The key quantity is: how does a change in the hidden state at an early time step affect the loss at the end? To answer that, we need the chain rule. The gradient of the loss with respect to the hidden state at step k passes through every intermediate step between k and the final step T:

∂L/∂hₖ = ∂L/∂hₜ · ∂hₜ/∂hₜ₋₁ · ∂hₜ₋₁/∂hₜ₋₂ · ... · ∂hₖ₊₁/∂hₖ

Each of those intermediate derivatives, ∂hⱼ/∂hⱼ₋₁, involves multiplying by the weight matrix W_h and by the derivative of tanh. So the full gradient is a product of many such terms — one for each time step between k and T.

This is where the trouble starts.

The Vanishing Gradient Catastrophe

I'll be honest — I didn't truly understand the vanishing gradient problem until I stopped reading about eigenvalues and did some arithmetic on paper. Let me show you what made it click for me.

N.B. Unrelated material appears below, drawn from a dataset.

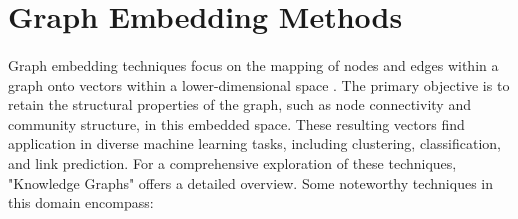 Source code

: \section{Graph Embedding Methods}
    \paragraph{}Graph embedding techniques focus on the mapping of nodes and edges within a graph onto vectors within a lower-dimensional space \cite{hogan_knowledge_2022}. The primary objective is to retain the structural properties of the graph, such as node connectivity and community structure, in this embedded space. These resulting vectors find application in diverse machine learning tasks, including clustering, classification, and link prediction. For a comprehensive exploration of these techniques, "Knowledge Graphs" offers a detailed overview. Some noteworthy techniques in this domain encompass:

The derivative of tanh has a maximum value of 1.0, and in practice it's usually much smaller — around 0.1 to 0.5 for typical activations. Let's say the effective multiplier at each time step is 0.9. That sounds close to 1. But here's what happens when you multiply 0.9 by itself repeatedly:

After  5 steps: 0.9⁵  = 0.59
After 10 steps: 0.9¹⁰ = 0.35
After 25 steps: 0.9²⁵ = 0.072
After 50 steps: 0.9⁵⁰ = 0.0052

After 50 steps, the gradient has shrunk to half a percent of its original size. It's gone. The network cannot learn that something it saw 50 steps ago matters for the output right now. It's not that the information is lost from the hidden state — it might still be there, faintly. The problem is that the gradient signal needed to learn that relationship has evaporated.

This is the vanishing gradient problem. The gradient of the loss with respect to early hidden states decays exponentially as you backpropagate through time.

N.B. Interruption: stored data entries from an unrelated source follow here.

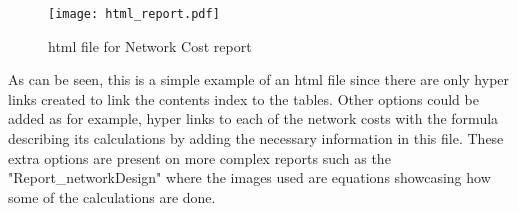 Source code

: \documentclass[12pt, a4paper]{article}
\begin{document}
	\begin{figure}[h!]
		\centering
		\texttt{[image: html\_report.pdf]}
		\caption{html file for Network Cost report}
		\label{html_report}
	\end{figure}	
		
	As can be seen, this is a simple example of an html file since there are only hyper links created to link the contents index to the tables. Other options could be added as for example, hyper links to each of the network costs with the formula describing its calculations by adding the necessary information in this file. These extra options are present on more complex reports such as the "Report\_networkDesign" where the images used are equations showcasing how some of the calculations are done.
	
\clearpage
\end{document}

The flip side exists too. If that per-step multiplier is greater than 1 — say 1.1 — then 1.1⁵⁰ ≈ 117. The gradient explodes to infinity, your loss becomes NaN, and training collapses. This is the exploding gradient problem, and it's fixable with a technique called gradient clipping: if the gradient norm exceeds a threshold, you scale it down. Clipping handles explosions, but it does nothing for vanishing. You can't clip a gradient back into existence.

Think of it like a game of telephone. One person whispers a message to the next, who whispers to the next. With each relay, the message degrades. After 50 people, the original message is unrecognizable. The vanilla RNN is playing telephone with its gradient signal across time. And the longer the sequence, the worse the distortion.

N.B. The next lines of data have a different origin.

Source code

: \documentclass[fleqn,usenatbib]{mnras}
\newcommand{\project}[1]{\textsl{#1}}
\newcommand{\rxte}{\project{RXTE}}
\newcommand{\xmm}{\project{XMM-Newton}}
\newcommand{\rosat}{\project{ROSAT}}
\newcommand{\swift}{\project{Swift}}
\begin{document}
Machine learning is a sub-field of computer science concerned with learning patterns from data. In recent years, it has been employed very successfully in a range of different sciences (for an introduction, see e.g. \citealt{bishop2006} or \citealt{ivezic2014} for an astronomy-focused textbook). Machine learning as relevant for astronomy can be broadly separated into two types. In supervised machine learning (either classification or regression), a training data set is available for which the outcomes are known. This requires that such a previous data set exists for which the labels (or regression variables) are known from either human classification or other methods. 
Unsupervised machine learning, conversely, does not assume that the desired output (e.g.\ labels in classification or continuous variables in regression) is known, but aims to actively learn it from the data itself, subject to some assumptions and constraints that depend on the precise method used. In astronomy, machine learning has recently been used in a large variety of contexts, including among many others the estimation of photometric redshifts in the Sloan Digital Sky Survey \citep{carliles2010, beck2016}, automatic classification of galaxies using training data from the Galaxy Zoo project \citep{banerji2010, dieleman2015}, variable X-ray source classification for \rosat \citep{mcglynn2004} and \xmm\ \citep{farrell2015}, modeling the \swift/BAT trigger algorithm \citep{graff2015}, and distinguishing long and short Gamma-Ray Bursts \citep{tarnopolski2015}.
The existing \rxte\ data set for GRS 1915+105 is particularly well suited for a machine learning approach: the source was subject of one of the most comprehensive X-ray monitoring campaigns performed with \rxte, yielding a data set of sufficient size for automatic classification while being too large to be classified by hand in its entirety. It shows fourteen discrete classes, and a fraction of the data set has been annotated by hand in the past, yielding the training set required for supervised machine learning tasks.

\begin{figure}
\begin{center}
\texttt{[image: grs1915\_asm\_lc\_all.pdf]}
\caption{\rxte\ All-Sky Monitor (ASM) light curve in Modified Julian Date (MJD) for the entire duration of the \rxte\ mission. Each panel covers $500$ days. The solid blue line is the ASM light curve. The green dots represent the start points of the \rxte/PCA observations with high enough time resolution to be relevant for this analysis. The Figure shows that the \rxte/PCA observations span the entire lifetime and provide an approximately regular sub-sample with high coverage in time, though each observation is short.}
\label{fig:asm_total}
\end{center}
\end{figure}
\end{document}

In practice, vanilla RNNs can learn dependencies spanning roughly 10 to 20 time steps. Beyond that, they have effective amnesia. This isn't a problem with the optimizer or the learning rate. It's architectural. The multiplicative nature of the hidden state update guarantees that gradients either vanish or explode — there's no stable middle ground.

The field lived with this limitation for years. Everyone knew it was a problem. The question was how to fix it.

Rest stop — you can stop here if you want

Congratulations on making it this far. You now have a solid mental model: an RNN carries a sticky note (hidden state) forward through a sequence, updating it at each step by combining the new input with the old note using shared weights. Training happens by unrolling this loop and backpropagating through it (BPTT). The fundamental flaw is that gradients decay exponentially, limiting the network to short-range memory.

That's a genuinely useful understanding. If someone asks you in an interview what the vanishing gradient problem is and why it matters, you can now explain it mechanically — not as a vague handwave about "gradients getting small," but as the consequence of multiplying a number less than 1 by itself dozens of times.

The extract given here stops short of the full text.